§ **MATERIAL PROVIDED**:
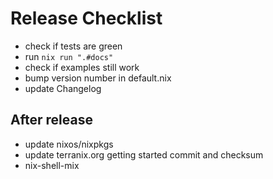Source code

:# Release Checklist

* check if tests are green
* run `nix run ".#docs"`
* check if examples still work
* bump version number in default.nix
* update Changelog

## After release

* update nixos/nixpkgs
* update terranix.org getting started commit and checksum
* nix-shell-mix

--

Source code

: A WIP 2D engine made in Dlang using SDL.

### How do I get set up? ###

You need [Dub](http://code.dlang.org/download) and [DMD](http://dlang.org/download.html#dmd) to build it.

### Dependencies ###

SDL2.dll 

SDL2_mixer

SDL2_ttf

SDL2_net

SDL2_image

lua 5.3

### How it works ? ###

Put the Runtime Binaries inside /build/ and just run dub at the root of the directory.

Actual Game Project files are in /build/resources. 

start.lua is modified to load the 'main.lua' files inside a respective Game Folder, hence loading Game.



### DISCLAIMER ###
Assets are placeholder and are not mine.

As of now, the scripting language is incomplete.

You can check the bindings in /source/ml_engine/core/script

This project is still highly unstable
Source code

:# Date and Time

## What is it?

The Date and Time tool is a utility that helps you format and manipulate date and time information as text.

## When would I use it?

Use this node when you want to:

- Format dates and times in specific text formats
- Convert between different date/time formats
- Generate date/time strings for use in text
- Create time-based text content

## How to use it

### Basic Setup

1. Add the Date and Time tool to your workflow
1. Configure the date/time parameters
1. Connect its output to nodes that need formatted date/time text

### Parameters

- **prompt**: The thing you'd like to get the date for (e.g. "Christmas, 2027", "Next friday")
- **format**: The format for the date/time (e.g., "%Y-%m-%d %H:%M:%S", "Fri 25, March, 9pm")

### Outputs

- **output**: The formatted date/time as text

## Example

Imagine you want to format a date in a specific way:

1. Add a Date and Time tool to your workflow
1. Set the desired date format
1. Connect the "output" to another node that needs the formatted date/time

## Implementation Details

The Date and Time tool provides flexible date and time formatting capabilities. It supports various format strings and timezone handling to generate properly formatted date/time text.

* * *

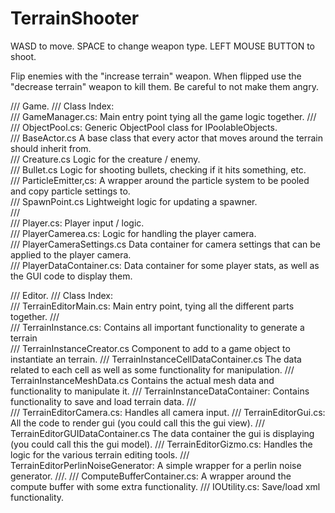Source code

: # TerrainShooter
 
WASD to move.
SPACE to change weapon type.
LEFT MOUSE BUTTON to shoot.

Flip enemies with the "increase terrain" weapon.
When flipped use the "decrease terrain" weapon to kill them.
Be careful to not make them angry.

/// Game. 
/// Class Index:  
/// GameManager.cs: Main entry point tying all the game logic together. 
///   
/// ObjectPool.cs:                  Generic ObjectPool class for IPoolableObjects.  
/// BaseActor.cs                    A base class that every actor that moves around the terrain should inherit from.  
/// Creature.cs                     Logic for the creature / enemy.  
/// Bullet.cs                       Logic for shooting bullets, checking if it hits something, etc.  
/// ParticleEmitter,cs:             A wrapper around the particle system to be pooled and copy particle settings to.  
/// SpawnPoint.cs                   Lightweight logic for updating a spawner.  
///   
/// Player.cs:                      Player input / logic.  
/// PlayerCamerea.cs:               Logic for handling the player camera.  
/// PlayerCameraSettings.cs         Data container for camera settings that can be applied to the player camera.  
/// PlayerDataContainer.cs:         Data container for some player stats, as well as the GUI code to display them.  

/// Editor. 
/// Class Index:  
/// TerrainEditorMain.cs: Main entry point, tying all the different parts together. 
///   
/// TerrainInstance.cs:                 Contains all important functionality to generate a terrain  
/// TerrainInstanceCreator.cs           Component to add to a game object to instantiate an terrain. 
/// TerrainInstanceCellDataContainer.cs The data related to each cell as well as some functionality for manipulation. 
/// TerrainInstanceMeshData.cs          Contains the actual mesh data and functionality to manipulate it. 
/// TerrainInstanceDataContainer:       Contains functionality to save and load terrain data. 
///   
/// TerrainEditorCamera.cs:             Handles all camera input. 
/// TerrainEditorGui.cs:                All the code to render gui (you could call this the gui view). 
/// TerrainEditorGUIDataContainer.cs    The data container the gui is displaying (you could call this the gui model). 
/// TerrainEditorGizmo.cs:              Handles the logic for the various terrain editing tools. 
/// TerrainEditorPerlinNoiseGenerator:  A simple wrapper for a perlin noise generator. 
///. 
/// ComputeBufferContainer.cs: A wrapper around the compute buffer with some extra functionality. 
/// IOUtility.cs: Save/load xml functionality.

§ **ACTIVITY**:
Tally each line in the data that holds the word "wrapper"; write only the total.

§ **WORKED SOLUTION**:
3